"Please let me go home to my daddy," she pleaded faintly. "I'll never come no more, but I can't—I can't talk."

Waldstricker walked toward her menacingly.

"You've got to talk," he gritted, grasping her arm. "You've simply got to answer what the pastor just asked you."

Tess flashed him a look of abhorrence. Oh, how she hated this man!... It seemed to her that he killed for the sake of killing ... tortured for the pure joy of it.
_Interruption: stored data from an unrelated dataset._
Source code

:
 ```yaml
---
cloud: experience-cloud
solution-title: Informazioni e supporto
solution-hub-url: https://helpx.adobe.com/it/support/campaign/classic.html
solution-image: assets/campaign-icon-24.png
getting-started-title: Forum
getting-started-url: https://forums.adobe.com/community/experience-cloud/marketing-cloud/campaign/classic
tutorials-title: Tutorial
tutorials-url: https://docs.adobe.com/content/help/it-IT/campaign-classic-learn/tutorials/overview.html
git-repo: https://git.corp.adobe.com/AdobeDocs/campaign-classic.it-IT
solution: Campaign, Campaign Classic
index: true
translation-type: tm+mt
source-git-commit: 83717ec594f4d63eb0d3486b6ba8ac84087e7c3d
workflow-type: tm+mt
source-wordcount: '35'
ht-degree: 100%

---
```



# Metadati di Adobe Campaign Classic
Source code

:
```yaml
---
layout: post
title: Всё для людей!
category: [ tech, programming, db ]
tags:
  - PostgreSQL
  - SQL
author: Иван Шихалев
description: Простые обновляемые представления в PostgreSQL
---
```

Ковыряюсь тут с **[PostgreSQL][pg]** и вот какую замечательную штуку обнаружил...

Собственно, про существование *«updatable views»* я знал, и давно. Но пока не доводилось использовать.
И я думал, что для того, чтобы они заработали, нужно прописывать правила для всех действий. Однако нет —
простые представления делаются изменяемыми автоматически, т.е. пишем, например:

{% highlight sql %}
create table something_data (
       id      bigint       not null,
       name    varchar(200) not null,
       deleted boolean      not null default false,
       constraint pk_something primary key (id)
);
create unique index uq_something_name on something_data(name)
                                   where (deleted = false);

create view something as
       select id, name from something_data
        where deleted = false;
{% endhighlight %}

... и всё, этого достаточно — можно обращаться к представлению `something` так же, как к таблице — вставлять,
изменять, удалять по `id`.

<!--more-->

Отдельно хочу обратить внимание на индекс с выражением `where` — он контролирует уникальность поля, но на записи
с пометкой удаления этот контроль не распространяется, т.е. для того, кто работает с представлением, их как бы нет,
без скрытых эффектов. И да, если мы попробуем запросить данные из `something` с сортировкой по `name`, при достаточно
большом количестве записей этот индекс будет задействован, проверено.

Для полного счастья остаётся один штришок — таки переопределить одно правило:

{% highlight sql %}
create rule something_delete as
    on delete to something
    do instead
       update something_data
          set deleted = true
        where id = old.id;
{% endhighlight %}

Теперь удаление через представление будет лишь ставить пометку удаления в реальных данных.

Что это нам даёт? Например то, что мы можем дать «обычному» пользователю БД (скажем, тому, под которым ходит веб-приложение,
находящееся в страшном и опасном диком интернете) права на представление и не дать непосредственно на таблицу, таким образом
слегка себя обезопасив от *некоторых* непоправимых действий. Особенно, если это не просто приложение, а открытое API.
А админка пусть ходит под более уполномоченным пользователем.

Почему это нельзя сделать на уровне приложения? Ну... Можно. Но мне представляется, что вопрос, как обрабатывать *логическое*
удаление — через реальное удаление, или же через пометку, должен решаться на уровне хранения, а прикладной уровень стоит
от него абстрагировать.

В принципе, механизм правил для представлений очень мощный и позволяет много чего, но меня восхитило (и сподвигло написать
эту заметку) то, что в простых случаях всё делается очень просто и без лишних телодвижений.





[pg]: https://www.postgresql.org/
She set her teeth hard on her under lip, shaking his hand from her arm.

"I won't talk!" she cried. "You let go of me! See? You touch me again an'—an'—I'll—I'll—"

She paused for some fitting threat. Would no one help her? No, not a friendly face met her searching gaze. If she could get to the door—out into the snow, under God's grey sky! But as if divining her intention, the elders gathered in an accusing squad in front of her. Frederick remained in his chair by the window, apparently oblivious to the tragedy being enacted in his presence.

"I wish ye'd let me go home to my Daddy Skinner," she prayed again.

Her curls fell in a cluster over either shoulder as she sank to her knees in the aisle.

Waldstricker whirled upon Griggs.

"Make her tell us what we must know," he insisted, "or by the God that rules this house, I'll have her sent to some place where incorrigible girls go!"